Task: When you have gone through the records, report how many lines include "before", giving the number and nothing more.

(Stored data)
***

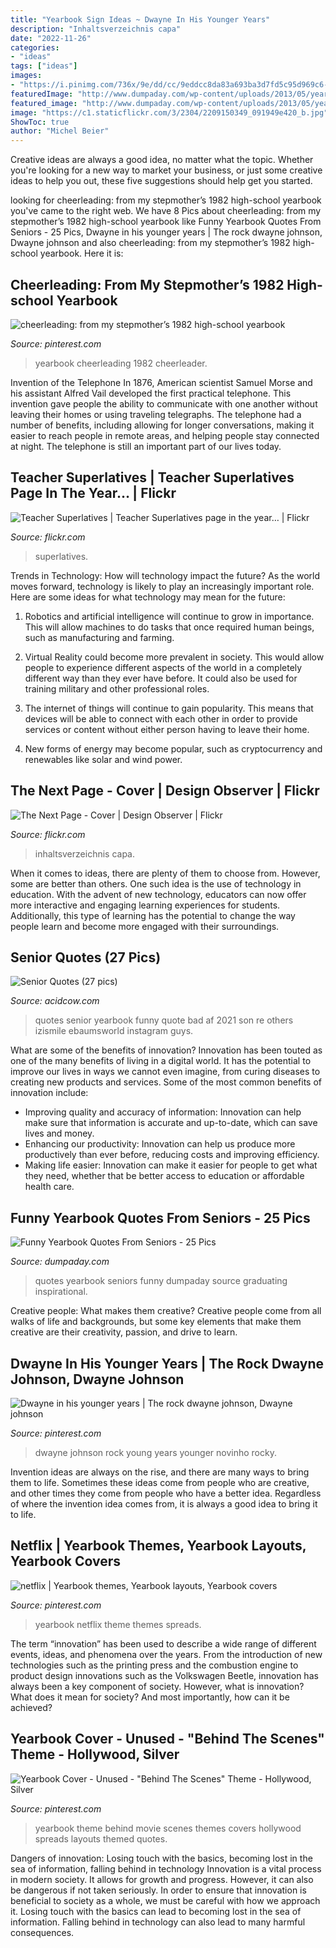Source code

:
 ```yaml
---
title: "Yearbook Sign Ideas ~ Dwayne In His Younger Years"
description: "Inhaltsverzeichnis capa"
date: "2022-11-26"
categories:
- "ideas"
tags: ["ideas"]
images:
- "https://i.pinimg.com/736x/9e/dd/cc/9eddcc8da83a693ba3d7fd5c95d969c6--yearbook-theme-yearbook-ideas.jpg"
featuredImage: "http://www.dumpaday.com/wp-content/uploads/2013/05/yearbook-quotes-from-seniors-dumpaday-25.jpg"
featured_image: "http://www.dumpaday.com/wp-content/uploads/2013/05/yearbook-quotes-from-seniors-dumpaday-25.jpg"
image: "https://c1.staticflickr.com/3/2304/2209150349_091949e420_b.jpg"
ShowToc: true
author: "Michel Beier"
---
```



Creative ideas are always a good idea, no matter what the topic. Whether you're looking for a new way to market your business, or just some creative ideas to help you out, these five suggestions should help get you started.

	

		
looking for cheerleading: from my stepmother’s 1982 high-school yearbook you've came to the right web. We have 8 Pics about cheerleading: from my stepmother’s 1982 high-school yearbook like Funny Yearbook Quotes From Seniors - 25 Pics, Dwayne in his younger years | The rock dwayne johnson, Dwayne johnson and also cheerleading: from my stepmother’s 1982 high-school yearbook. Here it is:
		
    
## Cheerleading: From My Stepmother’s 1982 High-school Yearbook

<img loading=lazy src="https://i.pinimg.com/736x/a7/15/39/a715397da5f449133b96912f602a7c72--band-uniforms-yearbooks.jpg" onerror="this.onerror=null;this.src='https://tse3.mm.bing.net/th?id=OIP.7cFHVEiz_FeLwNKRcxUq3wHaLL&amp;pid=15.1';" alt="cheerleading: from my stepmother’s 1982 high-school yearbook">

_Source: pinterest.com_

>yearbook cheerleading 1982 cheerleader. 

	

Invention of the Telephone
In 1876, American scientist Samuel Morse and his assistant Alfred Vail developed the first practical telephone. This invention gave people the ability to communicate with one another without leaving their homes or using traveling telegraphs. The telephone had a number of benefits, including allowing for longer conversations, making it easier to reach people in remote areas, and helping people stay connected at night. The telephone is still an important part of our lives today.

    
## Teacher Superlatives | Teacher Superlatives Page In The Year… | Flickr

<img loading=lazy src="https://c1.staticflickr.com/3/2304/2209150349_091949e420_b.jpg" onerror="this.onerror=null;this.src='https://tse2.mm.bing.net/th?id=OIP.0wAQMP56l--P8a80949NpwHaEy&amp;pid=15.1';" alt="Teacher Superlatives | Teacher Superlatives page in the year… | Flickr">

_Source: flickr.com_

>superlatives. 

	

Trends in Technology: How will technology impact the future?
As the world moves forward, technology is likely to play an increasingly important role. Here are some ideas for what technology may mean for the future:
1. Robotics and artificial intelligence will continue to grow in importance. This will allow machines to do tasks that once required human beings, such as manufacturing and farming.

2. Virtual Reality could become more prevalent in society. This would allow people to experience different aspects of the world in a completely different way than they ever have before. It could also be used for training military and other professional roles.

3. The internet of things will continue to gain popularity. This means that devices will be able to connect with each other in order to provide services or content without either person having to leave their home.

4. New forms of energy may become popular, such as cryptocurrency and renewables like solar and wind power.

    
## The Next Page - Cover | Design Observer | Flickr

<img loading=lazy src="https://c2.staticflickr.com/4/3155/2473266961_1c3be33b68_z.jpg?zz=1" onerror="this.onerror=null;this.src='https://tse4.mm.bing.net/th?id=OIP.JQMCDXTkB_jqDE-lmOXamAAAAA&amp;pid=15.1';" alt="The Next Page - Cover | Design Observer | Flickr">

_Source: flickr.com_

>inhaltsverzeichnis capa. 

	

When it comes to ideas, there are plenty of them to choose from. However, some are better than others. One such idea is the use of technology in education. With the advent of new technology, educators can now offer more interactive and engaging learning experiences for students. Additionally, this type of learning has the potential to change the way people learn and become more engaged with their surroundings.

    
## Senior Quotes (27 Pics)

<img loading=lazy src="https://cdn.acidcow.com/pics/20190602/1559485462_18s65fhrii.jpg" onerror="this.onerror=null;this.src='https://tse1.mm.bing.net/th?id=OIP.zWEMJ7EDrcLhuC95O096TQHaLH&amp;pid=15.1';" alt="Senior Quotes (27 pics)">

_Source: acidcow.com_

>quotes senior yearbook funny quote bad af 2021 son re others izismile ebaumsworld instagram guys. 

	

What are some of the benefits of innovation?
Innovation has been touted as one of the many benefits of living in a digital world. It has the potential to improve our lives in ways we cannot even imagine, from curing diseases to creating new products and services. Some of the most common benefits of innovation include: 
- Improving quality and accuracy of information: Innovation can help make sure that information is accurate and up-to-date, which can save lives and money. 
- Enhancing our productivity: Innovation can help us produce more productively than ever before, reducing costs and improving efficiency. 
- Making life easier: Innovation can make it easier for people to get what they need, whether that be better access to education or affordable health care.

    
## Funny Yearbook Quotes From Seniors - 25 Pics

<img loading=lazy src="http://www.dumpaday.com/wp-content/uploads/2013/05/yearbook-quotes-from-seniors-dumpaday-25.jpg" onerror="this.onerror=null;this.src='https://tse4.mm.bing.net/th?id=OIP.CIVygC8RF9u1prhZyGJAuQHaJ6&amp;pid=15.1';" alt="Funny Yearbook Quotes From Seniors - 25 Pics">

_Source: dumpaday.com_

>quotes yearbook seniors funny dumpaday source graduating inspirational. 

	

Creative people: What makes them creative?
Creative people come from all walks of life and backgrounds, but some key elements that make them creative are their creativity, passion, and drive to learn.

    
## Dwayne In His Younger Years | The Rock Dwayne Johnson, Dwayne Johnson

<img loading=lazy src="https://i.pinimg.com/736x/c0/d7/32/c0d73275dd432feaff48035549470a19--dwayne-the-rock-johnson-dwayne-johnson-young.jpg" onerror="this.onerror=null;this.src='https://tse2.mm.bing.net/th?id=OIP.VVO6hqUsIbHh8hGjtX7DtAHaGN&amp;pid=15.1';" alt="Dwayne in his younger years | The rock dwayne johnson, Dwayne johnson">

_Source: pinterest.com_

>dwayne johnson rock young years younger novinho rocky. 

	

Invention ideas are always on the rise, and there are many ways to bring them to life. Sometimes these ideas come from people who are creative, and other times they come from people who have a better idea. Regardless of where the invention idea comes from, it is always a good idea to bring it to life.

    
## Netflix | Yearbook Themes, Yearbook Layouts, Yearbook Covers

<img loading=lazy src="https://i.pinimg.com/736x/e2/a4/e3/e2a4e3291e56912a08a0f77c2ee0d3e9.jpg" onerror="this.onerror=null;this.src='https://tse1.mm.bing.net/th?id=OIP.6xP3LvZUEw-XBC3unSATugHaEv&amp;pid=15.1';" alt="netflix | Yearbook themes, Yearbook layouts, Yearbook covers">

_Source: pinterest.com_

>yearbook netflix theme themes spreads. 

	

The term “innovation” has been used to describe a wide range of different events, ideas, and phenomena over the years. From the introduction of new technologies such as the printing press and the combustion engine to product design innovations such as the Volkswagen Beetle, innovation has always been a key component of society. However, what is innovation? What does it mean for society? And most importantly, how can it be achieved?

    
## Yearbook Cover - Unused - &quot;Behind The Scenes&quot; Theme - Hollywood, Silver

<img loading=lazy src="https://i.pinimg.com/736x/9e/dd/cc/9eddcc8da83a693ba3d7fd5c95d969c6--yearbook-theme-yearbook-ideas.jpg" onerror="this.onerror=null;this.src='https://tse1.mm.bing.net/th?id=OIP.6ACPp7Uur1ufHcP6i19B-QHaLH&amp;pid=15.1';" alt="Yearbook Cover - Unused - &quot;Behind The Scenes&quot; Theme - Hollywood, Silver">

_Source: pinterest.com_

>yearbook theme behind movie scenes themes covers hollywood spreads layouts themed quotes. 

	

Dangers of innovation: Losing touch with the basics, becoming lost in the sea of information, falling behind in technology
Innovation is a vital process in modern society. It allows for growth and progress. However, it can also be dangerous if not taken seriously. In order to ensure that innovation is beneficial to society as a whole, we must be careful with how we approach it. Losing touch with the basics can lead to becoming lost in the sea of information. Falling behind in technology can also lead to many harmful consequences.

***

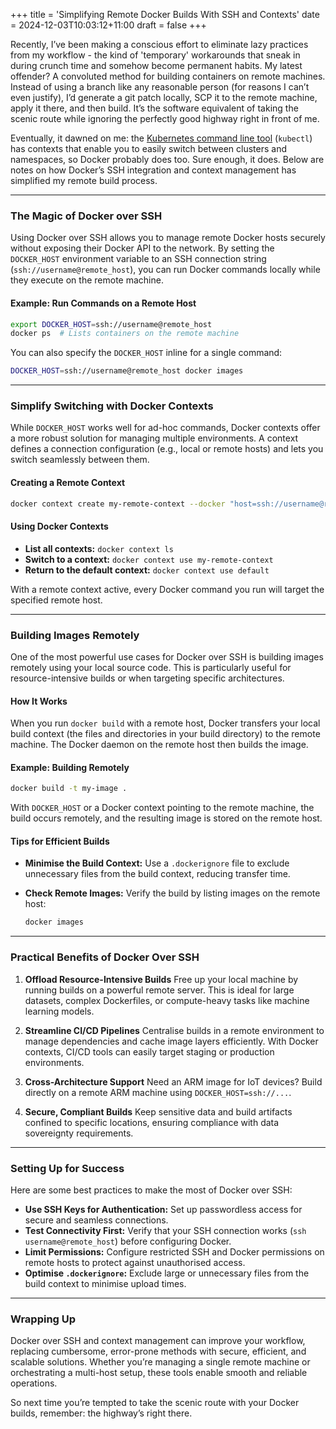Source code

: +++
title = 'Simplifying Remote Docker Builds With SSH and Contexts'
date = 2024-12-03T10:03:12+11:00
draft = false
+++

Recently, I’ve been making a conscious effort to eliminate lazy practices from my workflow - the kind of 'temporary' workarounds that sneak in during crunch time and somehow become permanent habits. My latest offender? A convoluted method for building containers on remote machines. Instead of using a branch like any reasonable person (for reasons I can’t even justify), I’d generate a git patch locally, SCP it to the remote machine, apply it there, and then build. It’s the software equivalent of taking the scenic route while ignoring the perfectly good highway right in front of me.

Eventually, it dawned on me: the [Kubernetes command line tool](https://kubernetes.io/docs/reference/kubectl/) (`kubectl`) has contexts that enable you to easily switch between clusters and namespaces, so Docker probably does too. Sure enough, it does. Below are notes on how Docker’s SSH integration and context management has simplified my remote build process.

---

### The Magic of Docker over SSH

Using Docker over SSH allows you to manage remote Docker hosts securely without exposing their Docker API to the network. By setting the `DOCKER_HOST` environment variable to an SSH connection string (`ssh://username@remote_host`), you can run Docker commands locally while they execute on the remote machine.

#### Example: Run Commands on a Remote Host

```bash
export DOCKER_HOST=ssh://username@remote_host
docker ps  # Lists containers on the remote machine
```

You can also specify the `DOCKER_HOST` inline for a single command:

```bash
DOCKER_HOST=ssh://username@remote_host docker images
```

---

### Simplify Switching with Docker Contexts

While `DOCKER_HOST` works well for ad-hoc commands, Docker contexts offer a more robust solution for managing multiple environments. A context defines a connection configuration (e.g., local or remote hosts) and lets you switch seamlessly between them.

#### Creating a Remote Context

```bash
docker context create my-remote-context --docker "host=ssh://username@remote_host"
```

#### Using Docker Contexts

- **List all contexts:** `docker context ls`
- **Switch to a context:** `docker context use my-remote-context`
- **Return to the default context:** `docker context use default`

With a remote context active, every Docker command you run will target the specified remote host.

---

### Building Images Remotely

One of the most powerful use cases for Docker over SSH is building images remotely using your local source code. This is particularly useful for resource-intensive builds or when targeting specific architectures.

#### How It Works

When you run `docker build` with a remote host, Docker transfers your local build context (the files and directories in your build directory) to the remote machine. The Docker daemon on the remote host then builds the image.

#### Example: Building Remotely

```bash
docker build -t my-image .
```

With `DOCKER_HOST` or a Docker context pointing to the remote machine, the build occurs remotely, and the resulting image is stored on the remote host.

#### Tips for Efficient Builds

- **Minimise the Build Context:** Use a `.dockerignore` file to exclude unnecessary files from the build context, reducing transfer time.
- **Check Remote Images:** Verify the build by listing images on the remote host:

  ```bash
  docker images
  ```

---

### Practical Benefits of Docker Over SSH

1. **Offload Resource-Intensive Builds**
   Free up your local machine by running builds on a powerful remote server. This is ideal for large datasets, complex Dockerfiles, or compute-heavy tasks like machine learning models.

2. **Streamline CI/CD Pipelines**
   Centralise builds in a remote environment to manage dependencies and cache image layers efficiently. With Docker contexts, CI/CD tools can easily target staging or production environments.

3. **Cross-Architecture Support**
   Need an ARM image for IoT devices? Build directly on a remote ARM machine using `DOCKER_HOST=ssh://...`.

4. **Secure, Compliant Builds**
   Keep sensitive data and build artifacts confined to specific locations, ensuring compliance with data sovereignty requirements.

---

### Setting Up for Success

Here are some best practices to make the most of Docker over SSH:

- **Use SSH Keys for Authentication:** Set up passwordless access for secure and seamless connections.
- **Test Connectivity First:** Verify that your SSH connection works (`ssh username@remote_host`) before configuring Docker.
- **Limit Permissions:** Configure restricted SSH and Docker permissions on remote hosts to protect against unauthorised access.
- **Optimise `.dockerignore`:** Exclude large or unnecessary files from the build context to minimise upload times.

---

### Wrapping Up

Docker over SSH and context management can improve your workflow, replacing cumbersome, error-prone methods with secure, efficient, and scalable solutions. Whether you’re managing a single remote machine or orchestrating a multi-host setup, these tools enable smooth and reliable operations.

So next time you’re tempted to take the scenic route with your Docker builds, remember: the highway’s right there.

***

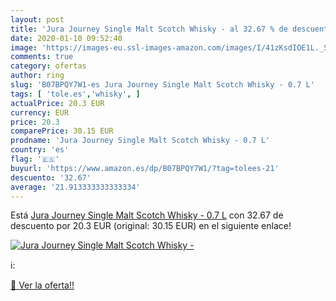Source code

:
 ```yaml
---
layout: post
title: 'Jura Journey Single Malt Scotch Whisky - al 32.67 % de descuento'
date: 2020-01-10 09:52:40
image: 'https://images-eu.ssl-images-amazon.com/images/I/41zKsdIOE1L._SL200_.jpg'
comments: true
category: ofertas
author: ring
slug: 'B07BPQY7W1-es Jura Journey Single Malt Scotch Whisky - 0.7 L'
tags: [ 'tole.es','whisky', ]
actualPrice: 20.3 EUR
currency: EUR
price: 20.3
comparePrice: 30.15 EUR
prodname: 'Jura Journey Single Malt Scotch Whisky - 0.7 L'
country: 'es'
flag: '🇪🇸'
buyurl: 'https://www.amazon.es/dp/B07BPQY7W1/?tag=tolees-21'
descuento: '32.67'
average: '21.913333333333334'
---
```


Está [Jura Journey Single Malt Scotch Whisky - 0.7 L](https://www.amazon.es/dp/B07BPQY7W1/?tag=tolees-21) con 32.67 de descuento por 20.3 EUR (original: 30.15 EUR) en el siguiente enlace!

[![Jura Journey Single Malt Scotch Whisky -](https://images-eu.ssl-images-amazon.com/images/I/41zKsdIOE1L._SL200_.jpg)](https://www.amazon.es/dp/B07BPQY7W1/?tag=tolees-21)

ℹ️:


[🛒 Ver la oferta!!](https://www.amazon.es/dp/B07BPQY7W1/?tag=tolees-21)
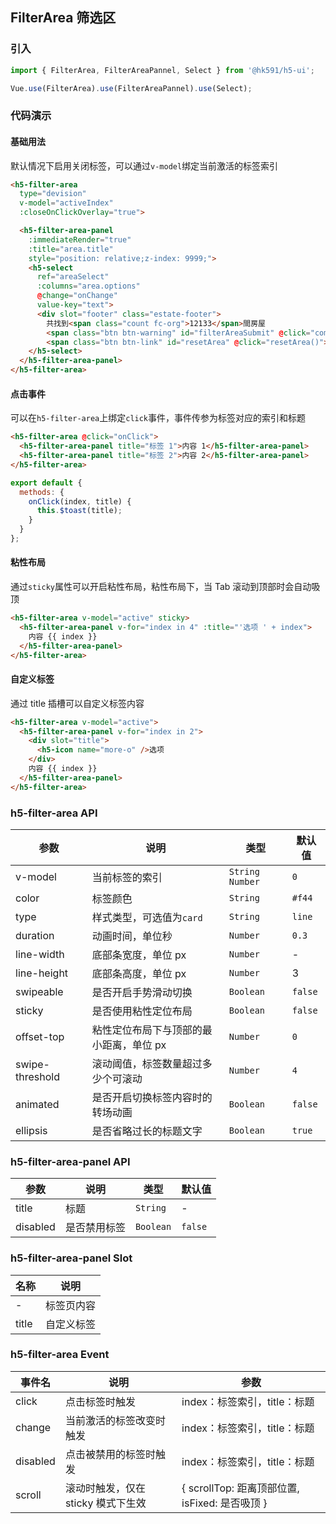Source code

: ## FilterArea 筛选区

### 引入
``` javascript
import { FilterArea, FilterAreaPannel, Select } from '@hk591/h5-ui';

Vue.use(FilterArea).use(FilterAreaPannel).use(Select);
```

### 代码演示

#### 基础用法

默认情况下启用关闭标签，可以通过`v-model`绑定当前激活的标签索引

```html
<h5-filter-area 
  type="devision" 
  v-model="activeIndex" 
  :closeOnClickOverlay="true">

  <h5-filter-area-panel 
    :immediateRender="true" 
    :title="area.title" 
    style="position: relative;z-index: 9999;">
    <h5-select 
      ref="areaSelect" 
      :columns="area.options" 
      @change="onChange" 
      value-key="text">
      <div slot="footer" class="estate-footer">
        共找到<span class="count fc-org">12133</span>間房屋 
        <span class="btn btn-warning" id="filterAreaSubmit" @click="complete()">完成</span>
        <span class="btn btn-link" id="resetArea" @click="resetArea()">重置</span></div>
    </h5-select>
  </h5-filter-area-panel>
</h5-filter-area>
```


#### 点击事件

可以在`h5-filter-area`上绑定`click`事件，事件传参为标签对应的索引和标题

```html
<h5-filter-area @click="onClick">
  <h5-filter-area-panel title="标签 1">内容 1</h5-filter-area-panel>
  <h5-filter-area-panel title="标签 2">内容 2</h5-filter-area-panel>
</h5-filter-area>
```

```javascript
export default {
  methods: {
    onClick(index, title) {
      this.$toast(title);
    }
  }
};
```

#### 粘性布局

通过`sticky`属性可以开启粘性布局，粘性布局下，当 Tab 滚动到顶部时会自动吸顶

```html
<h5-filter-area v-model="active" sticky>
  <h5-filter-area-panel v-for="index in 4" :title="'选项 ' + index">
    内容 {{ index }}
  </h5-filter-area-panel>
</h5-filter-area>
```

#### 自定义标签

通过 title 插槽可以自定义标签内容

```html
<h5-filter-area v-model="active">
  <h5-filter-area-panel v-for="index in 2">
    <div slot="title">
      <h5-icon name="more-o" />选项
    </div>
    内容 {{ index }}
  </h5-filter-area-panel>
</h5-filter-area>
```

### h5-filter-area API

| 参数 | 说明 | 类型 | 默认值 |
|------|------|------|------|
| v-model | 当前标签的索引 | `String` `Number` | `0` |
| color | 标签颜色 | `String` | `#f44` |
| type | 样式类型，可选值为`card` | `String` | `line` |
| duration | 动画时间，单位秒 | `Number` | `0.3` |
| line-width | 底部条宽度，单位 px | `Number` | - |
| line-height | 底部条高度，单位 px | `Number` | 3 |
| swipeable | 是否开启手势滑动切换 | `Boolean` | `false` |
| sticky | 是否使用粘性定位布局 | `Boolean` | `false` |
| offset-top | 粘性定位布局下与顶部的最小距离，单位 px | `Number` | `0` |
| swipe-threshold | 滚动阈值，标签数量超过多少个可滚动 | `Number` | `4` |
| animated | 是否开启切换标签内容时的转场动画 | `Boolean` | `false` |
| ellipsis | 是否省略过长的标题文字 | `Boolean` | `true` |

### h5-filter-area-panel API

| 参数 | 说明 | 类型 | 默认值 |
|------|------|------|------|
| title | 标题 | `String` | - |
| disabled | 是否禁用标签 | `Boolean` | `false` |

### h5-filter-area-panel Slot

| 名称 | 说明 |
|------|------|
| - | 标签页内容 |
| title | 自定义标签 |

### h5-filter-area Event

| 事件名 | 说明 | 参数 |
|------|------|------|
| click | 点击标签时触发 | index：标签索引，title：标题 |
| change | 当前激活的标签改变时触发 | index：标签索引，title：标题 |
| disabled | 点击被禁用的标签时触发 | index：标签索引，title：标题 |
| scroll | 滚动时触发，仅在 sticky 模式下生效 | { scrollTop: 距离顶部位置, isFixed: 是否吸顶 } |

***

Answer to this exercise: 3